**Task to complete:** Locate the line that contains "2. Add AWS instance" in the entries below, then repeat it and every following line through the line that contains "5. Check connection", exactly, and no others.

**Data for this task:**

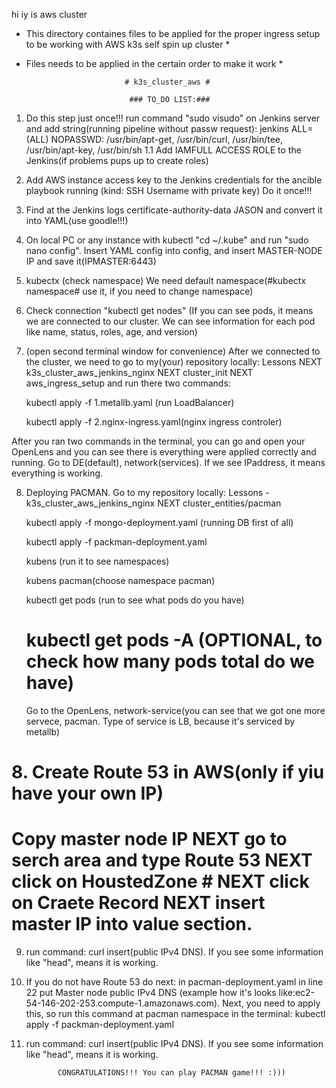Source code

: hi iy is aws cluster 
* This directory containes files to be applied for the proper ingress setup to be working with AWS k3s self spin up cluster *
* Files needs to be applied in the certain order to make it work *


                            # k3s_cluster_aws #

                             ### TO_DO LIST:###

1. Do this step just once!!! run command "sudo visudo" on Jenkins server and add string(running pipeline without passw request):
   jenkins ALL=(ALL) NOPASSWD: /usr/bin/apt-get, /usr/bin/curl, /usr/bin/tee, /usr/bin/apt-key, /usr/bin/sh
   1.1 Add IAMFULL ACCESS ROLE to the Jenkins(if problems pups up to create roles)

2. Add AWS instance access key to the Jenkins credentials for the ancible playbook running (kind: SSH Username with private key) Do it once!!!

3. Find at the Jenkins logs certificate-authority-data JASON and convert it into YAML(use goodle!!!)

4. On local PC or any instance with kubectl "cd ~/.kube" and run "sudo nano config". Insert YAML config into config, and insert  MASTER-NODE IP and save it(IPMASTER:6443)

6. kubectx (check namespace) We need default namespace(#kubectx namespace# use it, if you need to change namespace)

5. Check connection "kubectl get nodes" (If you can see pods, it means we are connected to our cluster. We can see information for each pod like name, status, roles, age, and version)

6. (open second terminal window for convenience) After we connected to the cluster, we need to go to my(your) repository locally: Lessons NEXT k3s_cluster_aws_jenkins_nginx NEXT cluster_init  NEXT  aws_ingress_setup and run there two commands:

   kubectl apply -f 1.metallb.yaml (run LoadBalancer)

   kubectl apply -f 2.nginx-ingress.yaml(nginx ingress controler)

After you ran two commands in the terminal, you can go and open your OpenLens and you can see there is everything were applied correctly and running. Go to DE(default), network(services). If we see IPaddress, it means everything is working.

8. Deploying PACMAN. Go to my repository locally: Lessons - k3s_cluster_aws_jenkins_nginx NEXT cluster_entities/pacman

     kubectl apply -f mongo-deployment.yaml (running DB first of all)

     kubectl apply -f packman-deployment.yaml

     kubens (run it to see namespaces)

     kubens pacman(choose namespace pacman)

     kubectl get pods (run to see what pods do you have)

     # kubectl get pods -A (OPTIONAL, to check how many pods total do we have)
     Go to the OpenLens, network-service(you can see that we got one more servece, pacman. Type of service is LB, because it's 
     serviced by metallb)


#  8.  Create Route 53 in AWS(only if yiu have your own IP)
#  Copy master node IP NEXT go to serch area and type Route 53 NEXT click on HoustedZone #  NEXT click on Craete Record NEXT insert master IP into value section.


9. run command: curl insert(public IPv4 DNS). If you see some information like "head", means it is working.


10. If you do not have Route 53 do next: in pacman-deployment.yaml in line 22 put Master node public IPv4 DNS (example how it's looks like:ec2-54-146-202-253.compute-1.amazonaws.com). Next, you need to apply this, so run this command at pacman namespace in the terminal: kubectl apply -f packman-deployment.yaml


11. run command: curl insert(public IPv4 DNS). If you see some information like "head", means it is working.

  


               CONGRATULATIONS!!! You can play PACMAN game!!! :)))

---

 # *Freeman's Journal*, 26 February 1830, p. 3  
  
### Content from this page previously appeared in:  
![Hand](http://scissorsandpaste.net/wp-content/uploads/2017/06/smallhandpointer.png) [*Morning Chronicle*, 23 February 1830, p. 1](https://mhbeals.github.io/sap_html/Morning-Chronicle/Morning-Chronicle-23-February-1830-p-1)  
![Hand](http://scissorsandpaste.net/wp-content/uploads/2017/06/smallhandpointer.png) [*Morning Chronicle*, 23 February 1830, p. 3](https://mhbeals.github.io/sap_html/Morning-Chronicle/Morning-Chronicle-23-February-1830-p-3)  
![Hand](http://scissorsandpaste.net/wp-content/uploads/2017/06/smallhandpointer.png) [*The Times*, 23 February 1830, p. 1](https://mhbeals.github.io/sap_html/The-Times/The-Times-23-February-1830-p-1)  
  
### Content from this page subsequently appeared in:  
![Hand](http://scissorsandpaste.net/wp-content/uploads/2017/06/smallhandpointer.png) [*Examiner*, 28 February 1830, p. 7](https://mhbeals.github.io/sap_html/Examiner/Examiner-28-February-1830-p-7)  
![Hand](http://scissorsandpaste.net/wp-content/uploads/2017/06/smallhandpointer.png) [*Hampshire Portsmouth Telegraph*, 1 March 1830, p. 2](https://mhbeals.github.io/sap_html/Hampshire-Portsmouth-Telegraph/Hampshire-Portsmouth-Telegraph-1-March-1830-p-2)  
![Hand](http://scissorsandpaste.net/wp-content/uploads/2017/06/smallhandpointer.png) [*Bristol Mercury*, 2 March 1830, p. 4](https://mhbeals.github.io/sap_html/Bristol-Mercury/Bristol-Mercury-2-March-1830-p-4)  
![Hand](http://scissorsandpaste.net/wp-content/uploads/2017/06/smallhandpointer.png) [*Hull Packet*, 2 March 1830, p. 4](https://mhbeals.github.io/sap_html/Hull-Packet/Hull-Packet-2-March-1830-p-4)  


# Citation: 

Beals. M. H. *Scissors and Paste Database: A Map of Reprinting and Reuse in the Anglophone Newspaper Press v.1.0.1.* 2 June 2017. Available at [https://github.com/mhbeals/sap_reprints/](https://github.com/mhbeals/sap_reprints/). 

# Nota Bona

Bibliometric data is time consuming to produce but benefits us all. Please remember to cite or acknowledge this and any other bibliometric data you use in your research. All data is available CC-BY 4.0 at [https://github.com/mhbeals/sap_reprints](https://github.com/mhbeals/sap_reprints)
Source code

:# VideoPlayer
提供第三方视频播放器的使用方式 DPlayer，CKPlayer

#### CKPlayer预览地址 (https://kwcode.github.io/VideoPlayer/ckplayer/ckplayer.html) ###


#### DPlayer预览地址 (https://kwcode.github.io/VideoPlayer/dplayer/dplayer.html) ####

**Output of the task:**
2. Add AWS instance access key to the Jenkins credentials for the ancible playbook running (kind: SSH Username with private key) Do it once!!!

3. Find at the Jenkins logs certificate-authority-data JASON and convert it into YAML(use goodle!!!)

4. On local PC or any instance with kubectl "cd ~/.kube" and run "sudo nano config". Insert YAML config into config, and insert  MASTER-NODE IP and save it(IPMASTER:6443)

6. kubectx (check namespace) We need default namespace(#kubectx namespace# use it, if you need to change namespace)

5. Check connection "kubectl get nodes" (If you can see pods, it means we are connected to our cluster. We can see information for each pod like name, status, roles, age, and version)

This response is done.